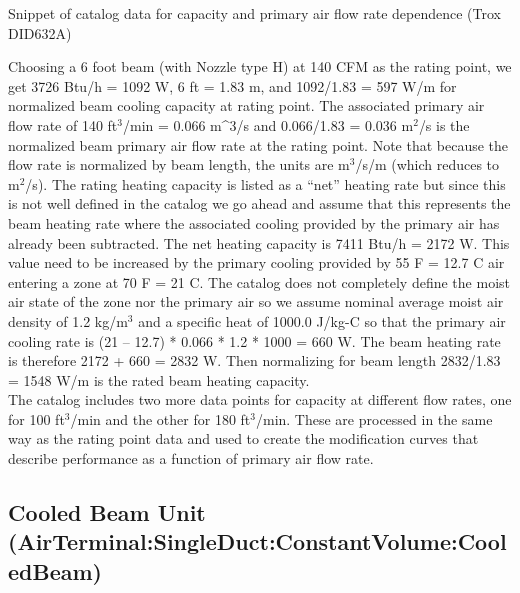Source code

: Snippet of catalog data for capacity and primary air flow rate dependence (Trox DID632A)

Choosing a 6 foot beam (with Nozzle type H) at 140 CFM as the rating point, we get 3726 Btu/h = 1092 W, 6 ft = 1.83 m, and 1092/1.83 = 597 W/m for normalized beam cooling capacity at rating point. The associated primary air flow rate of 140 ft\(^{3}\)/min = 0.066 m\^{}3/s and 0.066/1.83 = 0.036 m\(^{2}\)/s is the normalized beam primary air flow rate at the rating point. Note that because the flow rate is normalized by beam length, the units are m\(^{3}\)/s/m (which reduces to m\(^{2}\)/s). The rating heating capacity is listed as a ``net'' heating rate but since this is not well defined in the catalog we go ahead and assume that this represents the beam heating rate where the associated cooling provided by the primary air has already been subtracted. The net heating capacity is 7411 Btu/h = 2172 W. This value need to be increased by the primary cooling provided by 55 F = 12.7 C air entering a zone at 70 F = 21 C. The catalog does not completely define the moist air state of the zone nor the primary air so we assume nominal average moist air density of 1.2 kg/m\(^{3}\) and a specific heat of 1000.0 J/kg-C so that the primary air cooling rate is (21 -- 12.7) * 0.066 * 1.2 * 1000 = 660 W. The beam heating rate is therefore 2172 + 660 = 2832 W. Then normalizing for beam length 2832/1.83 = 1548 W/m is the rated beam heating capacity.\\
The catalog includes two more data points for capacity at different flow rates, one for 100 ft\(^{3}\)/min and the other for 180 ft\(^{3}\)/min. These are processed in the same way as the rating point data and used to create the modification curves that describe performance as a function of primary air flow rate.

\subsection{Cooled Beam Unit (AirTerminal:SingleDuct:ConstantVolume:CooledBeam)}\label{cooled-beam-unit-airterminalsingleductconstantvolumecooledbeam}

+---+

◆ Exercise brief ◆
Copy, without any change, the lines from the one that contains "The catalog includes" to the final line of the entries above.

◆ Your solution ◆
The catalog includes two more data points for capacity at different flow rates, one for 100 ft\(^{3}\)/min and the other for 180 ft\(^{3}\)/min. These are processed in the same way as the rating point data and used to create the modification curves that describe performance as a function of primary air flow rate.

\subsection{Cooled Beam Unit (AirTerminal:SingleDuct:ConstantVolume:CooledBeam)}\label{cooled-beam-unit-airterminalsingleductconstantvolumecooledbeam}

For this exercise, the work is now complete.